Cadence boosts simulation with multi-core parallel engine

February 27, 2017 // By Julien Happich
The Xcelium Parallel Simulator is what Cadence Design System claims to be the industry’s first production-ready simulator based on a multi-core parallel computing architecture. The new simulator is said to help customers achieve 2X improved single-core performance and more than 5X improved multi-core performance versus the company's previous generation simulators.

Xcelium has already been deployed at early adopters across mobile, graphics, server, consumer, IoT and automotive projects. Built on the technology acquired from Rocketick, the new simulator speeds runtime by an average of 3X for register-transfer level (RTL) design simulation, 5X for gate-level simulation and 10X for parallel design for test (DFT) simulation, potentially saving weeks to months on project schedules, says Cadence.

A new compilation and elaboration flow assigns the design and verification testbench code to the ideal engines and automatically selects the optimal number of cores for fast execution speed. New features that speed overall SoC verification time include SystemVerilog testbench coverage for faster verification closure and parallel multi-core build.


The Protium S1 FPGA-based prototyping platform.
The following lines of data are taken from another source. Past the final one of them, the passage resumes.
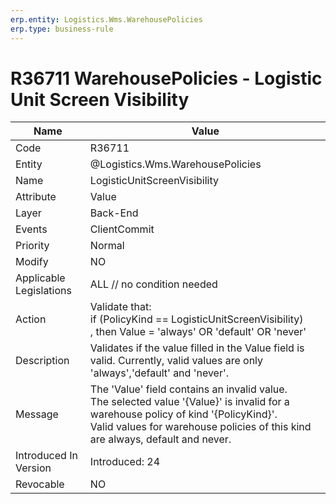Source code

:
 ```yaml
---
erp.entity: Logistics.Wms.WarehousePolicies
erp.type: business-rule
---
```

# R36711 WarehousePolicies - Logistic Unit Screen Visibility

| Name | Value |
| ---- | ----- |
| Code | R36711 |
| Entity | @Logistics.Wms.WarehousePolicies |
| Name | LogisticUnitScreenVisibility |
| Attribute | Value |
| Layer | Back-End |
| Events | ClientCommit |
| Priority | Normal |
| Modify | NO |
| Applicable Legislations | ALL // no condition needed |
| Action | Validate that: <br/> if (PolicyKind == LogisticUnitScreenVisibility)  <br/>, then Value = 'always' OR 'default' OR 'never' |
| Description | Validates if the value filled in the Value field is valid. Currently, valid values are only 'always','default' and 'never'. |
| Message | The 'Value' field contains an invalid value. <br/> The selected value '{Value}' is invalid for a warehouse policy of kind '{PolicyKind}'. <br/> Valid values for warehouse policies of this kind are always, default and never. |
| Introduced In Version | Introduced: 24  |
| Revocable | NO |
The EDA company announced the same day its Protium S1 FPGA-based prototyping platform for early software development built on Xilinx' Virtex UltraScale FPGAs to offer 6X higher design capacity and an average 2X performance improvement over Cadence's previous platforms.

The Protium S1 platform is compatible with the Cadence Palladium Z1 Enterprise Emulation Platform and its advanced memory modeling and implementation capabilities allow designers to reduce prototype bring-up from months to days. The platform shares a common compile flow with the Palladium Z1 platform, which enables up to 80 percent re-use of the existing verification environment and provides front-end consistency between the two platforms.

New firmware and software productivity-enhancing features include memory backdoor access, waveforms across partitions, force and release, and runtime clock control.